Please note Dr. Craig is unavailable until August 23.
Using social media to teach – Sidneyeve Matrix
Film and Media Studies professor Sidneyeve Matrix is an expert in digital culture and communication and says this fall more professors are taking advantage of social media tools for teaching.
“Facebook, Flickr, Foursquare, YouTube, Twitter, and even text messaging are all being leveraged to connect with GenY students who are adept at digital communication. Connecting the classroom to culture at large, sharing real-time news updates and supporting collaborative coursework are all reasons digitally fluent faculty are incorporating the social web,” says Dr. Matrix.
Computer technology trends for students – Keith McWhirter
Queen’s manager of Campus Computer Sales and Service Keith McWhirter can comment on what students need for classes in terms of the latest technology.
“There is more emphasis now on how a computer is going to be used, than what it will be used for. Almost any price point of computer will serve the needs of an incoming university student. The questions we are asking at time of purchase focus more on details such as: where the laptop will be used, how long the battery life needs to be and what would a comfortable weight for the computer be. These answers help determine whether the student needs an ultra-light, long lasting and durable computer, or a larger unit that stays in the dorm room and offers more multimedia features such as better speakers and a larger screen.”
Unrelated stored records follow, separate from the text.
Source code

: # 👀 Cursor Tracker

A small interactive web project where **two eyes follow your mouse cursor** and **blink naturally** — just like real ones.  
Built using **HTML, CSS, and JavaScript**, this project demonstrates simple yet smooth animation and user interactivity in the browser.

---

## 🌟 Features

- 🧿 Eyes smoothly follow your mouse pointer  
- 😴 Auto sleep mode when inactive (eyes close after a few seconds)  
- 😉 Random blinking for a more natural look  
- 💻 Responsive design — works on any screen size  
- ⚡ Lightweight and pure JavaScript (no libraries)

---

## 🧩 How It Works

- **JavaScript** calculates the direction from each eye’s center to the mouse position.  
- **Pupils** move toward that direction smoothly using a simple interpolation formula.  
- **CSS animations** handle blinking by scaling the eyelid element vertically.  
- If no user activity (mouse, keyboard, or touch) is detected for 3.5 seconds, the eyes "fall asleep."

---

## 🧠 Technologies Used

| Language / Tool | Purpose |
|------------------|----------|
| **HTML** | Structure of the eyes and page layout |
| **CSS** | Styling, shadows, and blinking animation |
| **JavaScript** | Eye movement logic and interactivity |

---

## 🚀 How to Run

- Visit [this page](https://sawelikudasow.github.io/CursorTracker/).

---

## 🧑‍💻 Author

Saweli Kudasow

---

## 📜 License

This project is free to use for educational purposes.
New Mohawk, Inuktitut courses introduced at Queen’s
Queen’s students will have the opportunity to study the languages and cultures of the Mohawk and Inuit peoples this fall through two new courses offered by the Department of Languages, Literatures and Cultures (LLCU). “We feel very strongly that we want to represent as many regions and cultures as possible, and we want to be inclusive in our offerings,” says Jill Scott, acting associate head, LLCU.
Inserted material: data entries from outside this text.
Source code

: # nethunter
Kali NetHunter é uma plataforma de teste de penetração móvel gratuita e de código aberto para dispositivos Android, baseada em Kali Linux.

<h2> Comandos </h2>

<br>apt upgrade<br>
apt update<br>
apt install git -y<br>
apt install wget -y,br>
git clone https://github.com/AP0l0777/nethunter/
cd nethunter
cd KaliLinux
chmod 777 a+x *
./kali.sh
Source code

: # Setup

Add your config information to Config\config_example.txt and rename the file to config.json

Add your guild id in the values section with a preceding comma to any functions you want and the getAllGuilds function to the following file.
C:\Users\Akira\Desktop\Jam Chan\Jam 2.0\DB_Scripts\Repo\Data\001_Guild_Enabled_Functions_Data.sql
Click to read full story: http://www.queensu.ca/news/articles/new-mohawk-inuktitut-courses-introduced
Transition from student to faculty member – Amanda Cooper
Amanda Cooper (Education) is available to comment on the change from being a secondary school teacher to a grad student in education. She next was hired as a Queen’s faculty member. She can comment on sharing that experience with other female academics through workshops and other discussion forums.
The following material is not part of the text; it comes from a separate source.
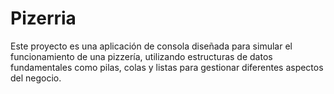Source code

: # Pizerria
Este proyecto es una aplicación de consola diseñada para simular el funcionamiento de una pizzería, utilizando estructuras de datos fundamentales como pilas, colas y listas para gestionar diferentes aspectos del negocio.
“Now that I am a member of the Queen’s faculty, I can focus on my research in the public section with the aim of improving services,” she says.
Curriculum reforms – Theodore Christou
Education professor Theodore Christou is available to comment on today’s curriculum reforms and the new wave of progressive education. Are Ontario’s schooling practices and programs out of touch with the pressing concerns of contemporary life?
“Today’s curriculum reforms must be understood in light of their historical context,” says Professor Christou. “We are caught up in a new current of progressive education, which first began to transform Ontario’s schools after the First World War and, again, in the late 1960s. Ontarians are increasingly attentive to the changing circumstances and realities of contemporary life and school curricula are once more seemingly out of touch with the realities of modern existence. As in 1937, when Ontario’s first progressive curricula were implemented in the province under the leadership of Duncan McArthur, today’s curriculum revisions demonstrate a perceived need for schools to adequately respond to and prepare students for active participation in a modern world that was ever-evolving and fraught with change.”